Remaking America by George Shollenberger, Idea XXXXXXXIII (Economies for the USA, V)
To maintain the Union after July 4, 1776, the colonists had to prepare for war with England. During this quiet period, the Second Continental Congress became the U.S. government. As godly persons, the members of Congress tried to obtain peace. But they had no success. The Revolutionary War started and ended on January 14, 1785 with the Treaty of Paris. The Second Continental Congress maintained government until the Constitution was ratified in 1788. Then, George Washington became the first President in 1789. Like other colonists, he conducted farm research at Mt. Vernon to feed the people of the Union at lower costs. So the development of new sciences and technologies was a major policy of the new self-governing nation.

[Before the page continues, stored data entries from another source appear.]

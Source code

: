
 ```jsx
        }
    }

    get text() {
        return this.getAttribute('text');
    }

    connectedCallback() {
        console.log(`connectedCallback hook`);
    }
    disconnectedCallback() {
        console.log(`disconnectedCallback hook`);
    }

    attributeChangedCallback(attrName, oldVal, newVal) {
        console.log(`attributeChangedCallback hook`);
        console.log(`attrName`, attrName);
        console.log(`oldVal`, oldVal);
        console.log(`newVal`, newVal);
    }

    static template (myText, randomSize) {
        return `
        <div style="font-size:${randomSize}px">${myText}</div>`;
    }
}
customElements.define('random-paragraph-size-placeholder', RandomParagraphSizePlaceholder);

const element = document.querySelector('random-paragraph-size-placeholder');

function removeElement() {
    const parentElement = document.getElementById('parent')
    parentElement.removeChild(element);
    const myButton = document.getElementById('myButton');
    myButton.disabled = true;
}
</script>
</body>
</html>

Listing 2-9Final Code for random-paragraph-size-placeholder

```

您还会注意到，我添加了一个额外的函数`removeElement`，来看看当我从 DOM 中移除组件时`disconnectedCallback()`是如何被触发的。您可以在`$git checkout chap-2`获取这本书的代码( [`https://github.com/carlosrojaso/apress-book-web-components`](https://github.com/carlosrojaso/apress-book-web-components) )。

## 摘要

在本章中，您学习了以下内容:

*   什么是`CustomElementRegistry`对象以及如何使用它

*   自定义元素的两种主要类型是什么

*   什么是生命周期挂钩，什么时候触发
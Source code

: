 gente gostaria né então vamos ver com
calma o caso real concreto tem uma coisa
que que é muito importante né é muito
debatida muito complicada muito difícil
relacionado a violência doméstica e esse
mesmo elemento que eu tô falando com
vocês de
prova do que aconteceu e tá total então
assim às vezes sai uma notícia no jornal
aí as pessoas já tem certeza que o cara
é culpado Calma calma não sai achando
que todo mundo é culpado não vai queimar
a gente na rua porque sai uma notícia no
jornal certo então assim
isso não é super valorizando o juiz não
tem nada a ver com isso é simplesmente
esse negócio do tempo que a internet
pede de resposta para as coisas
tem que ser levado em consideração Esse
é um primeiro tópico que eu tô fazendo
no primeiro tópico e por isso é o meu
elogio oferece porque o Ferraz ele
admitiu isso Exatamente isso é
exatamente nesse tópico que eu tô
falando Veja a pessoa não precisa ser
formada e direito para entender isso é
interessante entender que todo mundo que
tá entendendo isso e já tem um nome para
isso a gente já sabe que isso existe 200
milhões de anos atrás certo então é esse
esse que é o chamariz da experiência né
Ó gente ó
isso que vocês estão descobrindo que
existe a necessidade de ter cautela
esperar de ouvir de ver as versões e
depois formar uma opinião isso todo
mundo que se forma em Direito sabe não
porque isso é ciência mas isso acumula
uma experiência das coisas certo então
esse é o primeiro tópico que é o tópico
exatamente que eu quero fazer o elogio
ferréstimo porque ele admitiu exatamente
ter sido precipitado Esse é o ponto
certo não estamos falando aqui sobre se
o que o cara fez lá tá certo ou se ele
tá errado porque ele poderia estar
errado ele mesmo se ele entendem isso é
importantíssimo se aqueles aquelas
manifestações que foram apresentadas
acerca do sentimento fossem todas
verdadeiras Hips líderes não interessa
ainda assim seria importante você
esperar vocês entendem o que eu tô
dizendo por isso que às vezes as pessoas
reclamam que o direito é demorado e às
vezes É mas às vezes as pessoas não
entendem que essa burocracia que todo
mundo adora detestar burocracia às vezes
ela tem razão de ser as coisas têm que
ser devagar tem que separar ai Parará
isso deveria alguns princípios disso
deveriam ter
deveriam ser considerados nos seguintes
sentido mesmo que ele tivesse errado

To support this policy, financial order and credit had to be established. The First Bank of the United States was thus proposed by Alexander Hamilton. It was opened in 1791 and closed in 1811. However, increased inflation, due to the influx of foreign specie, and the War of 1812 led Second Bank of the United States. It was opened in 1816 by President Madison. Its period was also twenty years.
But, the development of lower cost productions became a problem when John Adams became president. As president, he wanted to stop the growth of a rich class. Accordingly, he became an ant-federalist. The third president, Thomas Jefferson thought that the Union could become a nation of farms. Thus, he sided with Adams.
The nation’s free traders and Southern plantation owners viewed the Union as a producing and trading nation. They opened another developmental problem --- cheap labor with slavery. However, President Lincoln disagreed with slavery saying that the Declaration of Independence does not mean that only English Men are created equal. Although President Lincoln saved the Union with the Civil War, the further development of the Union was stopped when Lincoln was assassinated.
After Lincoln, presidential attempts to develop the Union in the 1860s have been limited to President Roosevelt’s fight against inflation and unemployment and creating social security in the 1930s, President Kennedy’s 196o space programs, President Nixon’s 1970 social initiatives, President Clinton’s 1990 governmental debt reductions, and President Obama’s 2009 infrastructures.